● **ACTION ITEM**: Copy out, from the data, each line containing the string "subsection".

● **SOURCE RECORDS**:
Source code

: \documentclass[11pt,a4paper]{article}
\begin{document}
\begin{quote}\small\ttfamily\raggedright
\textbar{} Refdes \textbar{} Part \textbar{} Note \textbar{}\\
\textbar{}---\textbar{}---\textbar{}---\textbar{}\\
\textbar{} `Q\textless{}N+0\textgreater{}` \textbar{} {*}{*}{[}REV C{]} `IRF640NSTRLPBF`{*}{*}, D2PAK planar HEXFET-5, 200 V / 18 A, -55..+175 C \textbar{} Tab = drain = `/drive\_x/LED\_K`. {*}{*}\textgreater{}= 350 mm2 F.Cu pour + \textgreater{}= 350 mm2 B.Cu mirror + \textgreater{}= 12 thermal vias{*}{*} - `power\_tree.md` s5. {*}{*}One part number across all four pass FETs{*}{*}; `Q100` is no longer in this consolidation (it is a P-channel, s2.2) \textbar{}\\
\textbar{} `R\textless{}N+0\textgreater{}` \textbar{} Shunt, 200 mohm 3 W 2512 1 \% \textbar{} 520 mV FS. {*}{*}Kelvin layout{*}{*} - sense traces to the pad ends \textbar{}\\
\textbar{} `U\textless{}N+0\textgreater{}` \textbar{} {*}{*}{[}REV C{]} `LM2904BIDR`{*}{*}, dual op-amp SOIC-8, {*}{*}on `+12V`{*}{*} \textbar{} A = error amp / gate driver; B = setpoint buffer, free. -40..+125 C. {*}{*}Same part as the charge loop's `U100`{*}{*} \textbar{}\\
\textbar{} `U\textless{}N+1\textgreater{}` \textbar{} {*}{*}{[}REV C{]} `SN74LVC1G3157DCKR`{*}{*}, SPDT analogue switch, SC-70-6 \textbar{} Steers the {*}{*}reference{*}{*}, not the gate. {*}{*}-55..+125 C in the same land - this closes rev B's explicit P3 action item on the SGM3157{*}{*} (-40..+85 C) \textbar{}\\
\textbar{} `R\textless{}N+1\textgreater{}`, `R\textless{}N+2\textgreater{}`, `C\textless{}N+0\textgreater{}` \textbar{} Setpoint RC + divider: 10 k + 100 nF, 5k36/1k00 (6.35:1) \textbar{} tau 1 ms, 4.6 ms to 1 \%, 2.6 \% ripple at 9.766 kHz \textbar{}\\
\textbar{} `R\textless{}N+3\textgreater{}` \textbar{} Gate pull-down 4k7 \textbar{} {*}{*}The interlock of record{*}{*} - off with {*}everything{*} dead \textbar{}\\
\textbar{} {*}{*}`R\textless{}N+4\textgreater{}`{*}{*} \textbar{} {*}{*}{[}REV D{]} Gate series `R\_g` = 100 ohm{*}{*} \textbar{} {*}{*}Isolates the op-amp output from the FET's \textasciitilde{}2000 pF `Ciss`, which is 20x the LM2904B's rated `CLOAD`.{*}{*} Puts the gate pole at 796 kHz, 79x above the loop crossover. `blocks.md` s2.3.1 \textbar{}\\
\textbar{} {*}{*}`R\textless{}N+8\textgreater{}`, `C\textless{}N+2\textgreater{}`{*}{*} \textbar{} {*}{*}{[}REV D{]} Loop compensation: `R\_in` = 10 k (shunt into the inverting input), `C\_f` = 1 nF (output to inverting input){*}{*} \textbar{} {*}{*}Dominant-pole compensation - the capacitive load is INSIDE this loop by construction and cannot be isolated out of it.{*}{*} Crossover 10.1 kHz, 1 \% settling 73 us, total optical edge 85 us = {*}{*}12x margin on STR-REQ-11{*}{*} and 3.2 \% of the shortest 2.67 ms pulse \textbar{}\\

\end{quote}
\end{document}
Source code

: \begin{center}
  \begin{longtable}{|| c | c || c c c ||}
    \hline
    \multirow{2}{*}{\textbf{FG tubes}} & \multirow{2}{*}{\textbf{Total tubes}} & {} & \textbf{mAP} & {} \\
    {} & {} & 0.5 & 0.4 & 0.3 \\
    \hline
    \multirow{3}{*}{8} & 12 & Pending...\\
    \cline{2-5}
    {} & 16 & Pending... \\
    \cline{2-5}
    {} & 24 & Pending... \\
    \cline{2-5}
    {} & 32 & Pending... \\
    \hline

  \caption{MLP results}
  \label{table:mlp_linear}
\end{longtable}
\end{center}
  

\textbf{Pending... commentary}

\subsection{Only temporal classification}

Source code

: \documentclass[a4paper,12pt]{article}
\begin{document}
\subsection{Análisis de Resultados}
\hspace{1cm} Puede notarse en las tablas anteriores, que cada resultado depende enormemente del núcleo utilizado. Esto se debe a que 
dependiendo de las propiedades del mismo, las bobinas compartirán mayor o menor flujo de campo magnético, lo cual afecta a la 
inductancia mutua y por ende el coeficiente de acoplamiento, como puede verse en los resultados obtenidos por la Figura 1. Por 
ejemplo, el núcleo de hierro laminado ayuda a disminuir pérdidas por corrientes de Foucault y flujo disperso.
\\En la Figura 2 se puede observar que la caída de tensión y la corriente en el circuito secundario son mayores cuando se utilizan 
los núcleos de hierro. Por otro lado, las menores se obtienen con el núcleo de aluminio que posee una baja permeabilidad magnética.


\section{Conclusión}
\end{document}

● **ANSWER SECTION**:
\subsection{Only temporal classification}
\subsection{Análisis de Resultados}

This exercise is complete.